Status: 🟡 HARDWARE-GATED
Prerequisite: Session 09 milestone complete; STM32 transmitting nanopb frames over SPI
Hardware required: Jetson Orin NX fully booted, SPI wiring to STM32 complete
Unlocks: 05-100hz-spi-bridge.md Jetson consumer section, then 06-ros2-publisher.md
Time budget: ~6 hours
Mastery plan: Project 9 prerequisites + “RT setup before Project 10”
Set the Jetson Orin NX for real-time SPI workloads: max performance mode, RT tuning, spidev pinmux, hardware baseline. Verify the raw SPI link at full speed with spidev_test before any Python or ROS 2 code.
Milestone: spidev_test -D /dev/spidev0.0 -s 10000000 -p "AABBCCDD" -v shows loopback data received correctly at 10 MHz. cyclictest shows max latency <100µs on isolated CPU core.
Every beginner writes Python SPI code on the Jetson before verifying the hardware link. When xfer2() returns wrong data, they debug Python — but the root cause is:
1. SPI pinmux not configured (no /dev/spidev0.0 device)
2. max_speed_hz left at 500kHz (20× too slow for 100Hz × 128-byte frame = 112kbps needed)

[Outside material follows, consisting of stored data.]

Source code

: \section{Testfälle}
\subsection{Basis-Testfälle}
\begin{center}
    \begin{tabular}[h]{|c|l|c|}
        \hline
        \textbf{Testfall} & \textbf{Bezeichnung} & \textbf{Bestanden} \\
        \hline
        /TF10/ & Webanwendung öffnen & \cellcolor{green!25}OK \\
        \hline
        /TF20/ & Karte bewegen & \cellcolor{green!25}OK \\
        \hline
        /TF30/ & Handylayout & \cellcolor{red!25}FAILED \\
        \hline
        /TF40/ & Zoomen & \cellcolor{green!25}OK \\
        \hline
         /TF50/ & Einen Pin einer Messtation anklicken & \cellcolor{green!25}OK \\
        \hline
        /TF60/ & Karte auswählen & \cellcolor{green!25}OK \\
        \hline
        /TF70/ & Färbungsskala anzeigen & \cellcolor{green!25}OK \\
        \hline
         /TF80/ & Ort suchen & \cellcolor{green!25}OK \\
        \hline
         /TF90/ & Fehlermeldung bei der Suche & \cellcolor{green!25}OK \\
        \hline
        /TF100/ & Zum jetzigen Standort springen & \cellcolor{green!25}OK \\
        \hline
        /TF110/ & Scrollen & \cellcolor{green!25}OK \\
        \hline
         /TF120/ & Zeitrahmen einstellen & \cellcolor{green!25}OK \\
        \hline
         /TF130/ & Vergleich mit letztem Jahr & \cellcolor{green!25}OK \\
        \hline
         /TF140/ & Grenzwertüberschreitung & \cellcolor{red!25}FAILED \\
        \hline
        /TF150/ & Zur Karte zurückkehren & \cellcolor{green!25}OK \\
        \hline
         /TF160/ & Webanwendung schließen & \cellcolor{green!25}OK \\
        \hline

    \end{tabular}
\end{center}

3. GPIO interrupt on Jetson sees SPI CS and locks up without proper IRQ balancing
Do the hardware verification in this session. Only then write Python.
# Set NVPModel to maximum performance (no power capping)
sudo nvpmodel -m 0
sudo jetson_clocks
# Verify
sudo nvpmodel -q # should show MODE_15W_2CORE or MAXN depending on model
sudo jetson_clocks --show # all CPU/GPU clocks at maximum
# Make persistent across reboots
sudo systemctl enable nvpmodel
# nvpmodel sets -m 0 at boot when enabled with the right default in /etc/nvpmodel.conf
Why this matters: Without jetson_clocks, CPU cores can throttle to 400MHz during SPI reads. At 10MHz SPI with 128-byte frames at 100Hz, the Jetson CPU has 90ms of spare time per second — but throttled, ioctl() latency can spike to 5–20ms, causing missed frames. With max clocks: ioctl() consistently <500µs.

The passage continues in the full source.